*** Opening of Dataset records ***

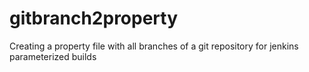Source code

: gitbranch2property
==================

Creating a property file with all branches of a git repository for jenkins parameterized builds
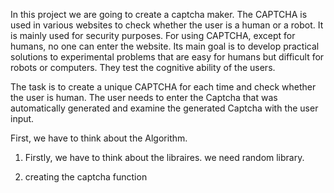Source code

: In this project we are going to create a captcha maker.
The CAPTCHA is used in various websites to check whether the user is a human or a robot. 
It is mainly used for security purposes. For using CAPTCHA, except for humans, no one can enter the website. 
Its main goal is to develop practical solutions to experimental problems that are easy for humans but difficult for robots or computers. 
They test the cognitive ability of the users.

The task is to create a unique CAPTCHA for each time and check whether the user is human. 
The user needs to enter the Captcha that was automatically generated and examine the generated Captcha with the user input.

First, we have to think about the Algorithm.

1. Firstly, we have to think about the libraires.
we need random library.

2. creating the captcha function

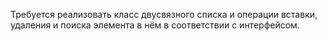 ﻿Требуется реализовать класс двусвязного списка и операции вставки, удаления и поиска элемента в нём в соответствии с интерфейсом.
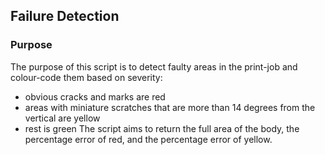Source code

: ## Failure Detection ## 
### Purpose ###
The purpose of this script is to detect faulty areas in the print-job and colour-code them based on severity:
- obvious cracks and marks are red
- areas with miniature scratches that are more than 14 degrees from the vertical are yellow
- rest is green
The script aims to return the full area of the body, the percentage error of red, and the percentage error of yellow. 

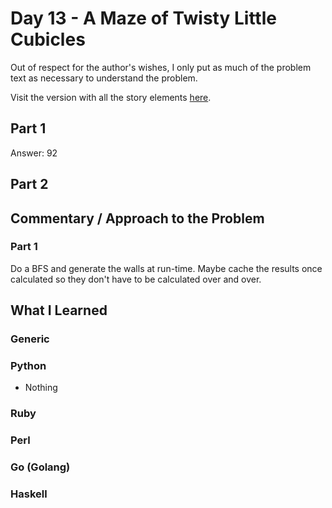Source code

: # Day 13 - A Maze of Twisty Little Cubicles

Out of respect for the author's wishes, I only put as much of the problem text as necessary to understand the problem.

Visit the version with all the story elements [here](https://adventofcode.com/2016/day/13).

## Part 1
Answer: 92
## Part 2

## Commentary / Approach to the Problem
### Part 1 
Do a BFS and generate the walls at run-time. Maybe cache the results once calculated so they don't have to be calculated over and over.
## What I Learned

### Generic

### Python
- Nothing
### Ruby

### Perl

### Go (Golang)

### Haskell
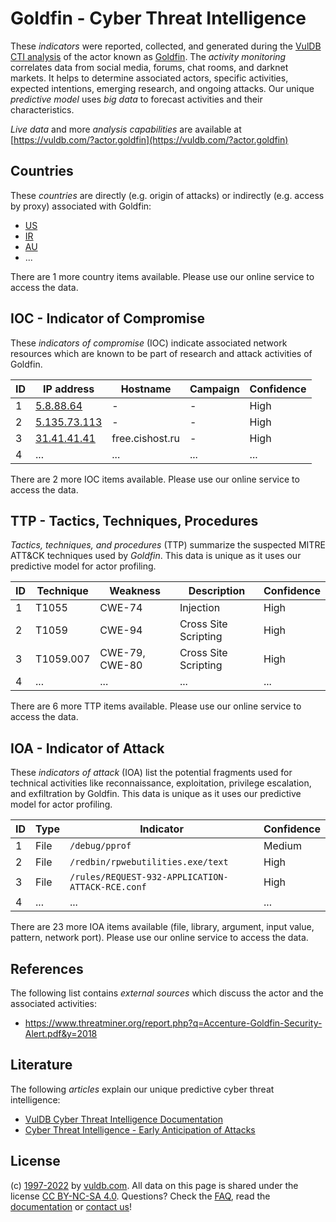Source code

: # Goldfin - Cyber Threat Intelligence

These _indicators_ were reported, collected, and generated during the [VulDB CTI analysis](https://vuldb.com/?kb.cti) of the actor known as [Goldfin](https://vuldb.com/?actor.goldfin). The _activity monitoring_ correlates data from social media, forums, chat rooms, and darknet markets. It helps to determine associated actors, specific activities, expected intentions, emerging research, and ongoing attacks. Our unique _predictive model_ uses _big data_ to forecast activities and their characteristics.

_Live data_ and more _analysis capabilities_ are available at [https://vuldb.com/?actor.goldfin](https://vuldb.com/?actor.goldfin)

## Countries

These _countries_ are directly (e.g. origin of attacks) or indirectly (e.g. access by proxy) associated with Goldfin:

* [US](https://vuldb.com/?country.us)
* [IR](https://vuldb.com/?country.ir)
* [AU](https://vuldb.com/?country.au)
* ...

There are 1 more country items available. Please use our online service to access the data.

## IOC - Indicator of Compromise

These _indicators of compromise_ (IOC) indicate associated network resources which are known to be part of research and attack activities of Goldfin.

ID | IP address | Hostname | Campaign | Confidence
-- | ---------- | -------- | -------- | ----------
1 | [5.8.88.64](https://vuldb.com/?ip.5.8.88.64) | - | - | High
2 | [5.135.73.113](https://vuldb.com/?ip.5.135.73.113) | - | - | High
3 | [31.41.41.41](https://vuldb.com/?ip.31.41.41.41) | free.cishost.ru | - | High
4 | ... | ... | ... | ...

There are 2 more IOC items available. Please use our online service to access the data.

## TTP - Tactics, Techniques, Procedures

_Tactics, techniques, and procedures_ (TTP) summarize the suspected MITRE ATT&CK techniques used by _Goldfin_. This data is unique as it uses our predictive model for actor profiling.

ID | Technique | Weakness | Description | Confidence
-- | --------- | -------- | ----------- | ----------
1 | T1055 | CWE-74 | Injection | High
2 | T1059 | CWE-94 | Cross Site Scripting | High
3 | T1059.007 | CWE-79, CWE-80 | Cross Site Scripting | High
4 | ... | ... | ... | ...

There are 6 more TTP items available. Please use our online service to access the data.

## IOA - Indicator of Attack

These _indicators of attack_ (IOA) list the potential fragments used for technical activities like reconnaissance, exploitation, privilege escalation, and exfiltration by Goldfin. This data is unique as it uses our predictive model for actor profiling.

ID | Type | Indicator | Confidence
-- | ---- | --------- | ----------
1 | File | `/debug/pprof` | Medium
2 | File | `/redbin/rpwebutilities.exe/text` | High
3 | File | `/rules/REQUEST-932-APPLICATION-ATTACK-RCE.conf` | High
4 | ... | ... | ...

There are 23 more IOA items available (file, library, argument, input value, pattern, network port). Please use our online service to access the data.

## References

The following list contains _external sources_ which discuss the actor and the associated activities:

* https://www.threatminer.org/report.php?q=Accenture-Goldfin-Security-Alert.pdf&y=2018

## Literature

The following _articles_ explain our unique predictive cyber threat intelligence:

* [VulDB Cyber Threat Intelligence Documentation](https://vuldb.com/?kb.cti)
* [Cyber Threat Intelligence - Early Anticipation of Attacks](https://www.scip.ch/en/?labs.20201022)

## License

(c) [1997-2022](https://vuldb.com/?kb.changelog) by [vuldb.com](https://vuldb.com/?kb.about). All data on this page is shared under the license [CC BY-NC-SA 4.0](https://creativecommons.org/licenses/by-nc-sa/4.0/). Questions? Check the [FAQ](https://vuldb.com/?kb.faq), read the [documentation](https://vuldb.com/?kb) or [contact us](https://vuldb.com/?contact)!
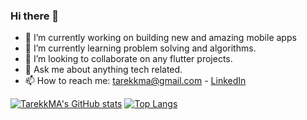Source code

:### Hi there 👋

- 🔭 I’m currently working on building new and amazing mobile apps 
- 🌱 I’m currently learning problem solving and algorithms. 
- 👯 I’m looking to collaborate on any flutter projects.
- 💬 Ask me about anything tech related.
- 📫 How to reach me: [tarekkma@gmail.com](mailto:tarekkma@gmail.com) - [LinkedIn](https://www.linkedin.com/in/tarekkma/)
<!-- - ⚡ Fun fact: ... -->
<!-- - 🤔 I’m looking for help with ... -->

<!--
**TarekkMA/tarekkma** is a ✨ _special_ ✨ repository because its `README.md` (this file) appears on your GitHub profile.

Here are some ideas to get you started:

- 🔭 I’m currently working on ...
- 🌱 I’m currently learning ...
- 👯 I’m looking to collaborate on ...
- 🤔 I’m looking for help with ...
- 💬 Ask me about ...
- 📫 How to reach me: ...
- 😄 Pronouns: ...
- ⚡ Fun fact: ...
-->

[![TarekkMA's GitHub stats](https://github-readme-stats.vercel.app/api?username=TarekkMA&show_icons=true&count_private=true&hide_title=true)](https://github.com/TarekkMA/TarekkMA)
[![Top Langs](https://github-readme-stats.vercel.app/api/top-langs/?username=TarekkMA&layout=compact)](https://github.com/TarekkMA?tab=repositories)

*** Close of Dataset records ***

▶ **What you should do**
Every entry should come back exactly as written, only without images.

▶ **Response to the exercise**
Source code

: gitbranch2property
==================

Creating a property file with all branches of a git repository for jenkins parameterized builds
Source code

: In this project we are going to create a captcha maker.
The CAPTCHA is used in various websites to check whether the user is a human or a robot. 
It is mainly used for security purposes. For using CAPTCHA, except for humans, no one can enter the website. 
Its main goal is to develop practical solutions to experimental problems that are easy for humans but difficult for robots or computers. 
They test the cognitive ability of the users.

The task is to create a unique CAPTCHA for each time and check whether the user is human. 
The user needs to enter the Captcha that was automatically generated and examine the generated Captcha with the user input.

First, we have to think about the Algorithm.

1. Firstly, we have to think about the libraires.
we need random library.

2. creating the captcha function

 ﻿Требуется реализовать класс двусвязного списка и операции вставки, удаления и поиска элемента в нём в соответствии с интерфейсом.
Source code

: ## Failure Detection ## 
### Purpose ###
The purpose of this script is to detect faulty areas in the print-job and colour-code them based on severity:
- obvious cracks and marks are red
- areas with miniature scratches that are more than 14 degrees from the vertical are yellow
- rest is green
The script aims to return the full area of the body, the percentage error of red, and the percentage error of yellow. 

Source code

: # Day 13 - A Maze of Twisty Little Cubicles

Out of respect for the author's wishes, I only put as much of the problem text as necessary to understand the problem.

Visit the version with all the story elements [here](https://adventofcode.com/2016/day/13).

## Part 1
Answer: 92
## Part 2

## Commentary / Approach to the Problem
### Part 1 
Do a BFS and generate the walls at run-time. Maybe cache the results once calculated so they don't have to be calculated over and over.
## What I Learned

### Generic

### Python
- Nothing
### Ruby

### Perl

### Go (Golang)

### Haskell
Source code

: # Goldfin - Cyber Threat Intelligence

These _indicators_ were reported, collected, and generated during the [VulDB CTI analysis](https://vuldb.com/?kb.cti) of the actor known as [Goldfin](https://vuldb.com/?actor.goldfin). The _activity monitoring_ correlates data from social media, forums, chat rooms, and darknet markets. It helps to determine associated actors, specific activities, expected intentions, emerging research, and ongoing attacks. Our unique _predictive model_ uses _big data_ to forecast activities and their characteristics.

_Live data_ and more _analysis capabilities_ are available at [https://vuldb.com/?actor.goldfin](https://vuldb.com/?actor.goldfin)

## Countries

These _countries_ are directly (e.g. origin of attacks) or indirectly (e.g. access by proxy) associated with Goldfin:

* [US](https://vuldb.com/?country.us)
* [IR](https://vuldb.com/?country.ir)
* [AU](https://vuldb.com/?country.au)
* ...

There are 1 more country items available. Please use our online service to access the data.

## IOC - Indicator of Compromise

These _indicators of compromise_ (IOC) indicate associated network resources which are known to be part of research and attack activities of Goldfin.

ID | IP address | Hostname | Campaign | Confidence
-- | ---------- | -------- | -------- | ----------
1 | [5.8.88.64](https://vuldb.com/?ip.5.8.88.64) | - | - | High
2 | [5.135.73.113](https://vuldb.com/?ip.5.135.73.113) | - | - | High
3 | [31.41.41.41](https://vuldb.com/?ip.31.41.41.41) | free.cishost.ru | - | High
4 | ... | ... | ... | ...

There are 2 more IOC items available. Please use our online service to access the data.

## TTP - Tactics, Techniques, Procedures

_Tactics, techniques, and procedures_ (TTP) summarize the suspected MITRE ATT&CK techniques used by _Goldfin_. This data is unique as it uses our predictive model for actor profiling.

ID | Technique | Weakness | Description | Confidence
-- | --------- | -------- | ----------- | ----------
1 | T1055 | CWE-74 | Injection | High
2 | T1059 | CWE-94 | Cross Site Scripting | High
3 | T1059.007 | CWE-79, CWE-80 | Cross Site Scripting | High
4 | ... | ... | ... | ...

There are 6 more TTP items available. Please use our online service to access the data.

## IOA - Indicator of Attack

These _indicators of attack_ (IOA) list the potential fragments used for technical activities like reconnaissance, exploitation, privilege escalation, and exfiltration by Goldfin. This data is unique as it uses our predictive model for actor profiling.

ID | Type | Indicator | Confidence
-- | ---- | --------- | ----------
1 | File | `/debug/pprof` | Medium
2 | File | `/redbin/rpwebutilities.exe/text` | High
3 | File | `/rules/REQUEST-932-APPLICATION-ATTACK-RCE.conf` | High
4 | ... | ... | ...

There are 23 more IOA items available (file, library, argument, input value, pattern, network port). Please use our online service to access the data.

## References

The following list contains _external sources_ which discuss the actor and the associated activities:

* https://www.threatminer.org/report.php?q=Accenture-Goldfin-Security-Alert.pdf&y=2018

## Literature

The following _articles_ explain our unique predictive cyber threat intelligence:

* [VulDB Cyber Threat Intelligence Documentation](https://vuldb.com/?kb.cti)
* [Cyber Threat Intelligence - Early Anticipation of Attacks](https://www.scip.ch/en/?labs.20201022)

## License

(c) [1997-2022](https://vuldb.com/?kb.changelog) by [vuldb.com](https://vuldb.com/?kb.about). All data on this page is shared under the license [CC BY-NC-SA 4.0](https://creativecommons.org/licenses/by-nc-sa/4.0/). Questions? Check the [FAQ](https://vuldb.com/?kb.faq), read the [documentation](https://vuldb.com/?kb) or [contact us](https://vuldb.com/?contact)!
Source code

:### Hi there 👋

- 🔭 I’m currently working on building new and amazing mobile apps 
- 🌱 I’m currently learning problem solving and algorithms. 
- 👯 I’m looking to collaborate on any flutter projects.
- 💬 Ask me about anything tech related.
- 📫 How to reach me: [tarekkma@gmail.com](mailto:tarekkma@gmail.com) - [LinkedIn](https://www.linkedin.com/in/tarekkma/)
<!-- - ⚡ Fun fact: ... -->
<!-- - 🤔 I’m looking for help with ... -->

<!--
**TarekkMA/tarekkma** is a ✨ _special_ ✨ repository because its `README.md` (this file) appears on your GitHub profile.

Here are some ideas to get you started:

- 🔭 I’m currently working on ...
- 🌱 I’m currently learning ...
- 👯 I’m looking to collaborate on ...
- 🤔 I’m looking for help with ...
- 💬 Ask me about ...
- 📫 How to reach me: ...
- 😄 Pronouns: ...
- ⚡ Fun fact: ...
-->

[![TarekkMA's GitHub stats](https://github-readme-stats.vercel.app/api?username=TarekkMA&show_icons=true&count_private=true&hide_title=true)](https://github.com/TarekkMA/TarekkMA)
[![Top Langs](https://github-readme-stats.vercel.app/api/top-langs/?username=TarekkMA&layout=compact)](https://github.com/TarekkMA?tab=repositories)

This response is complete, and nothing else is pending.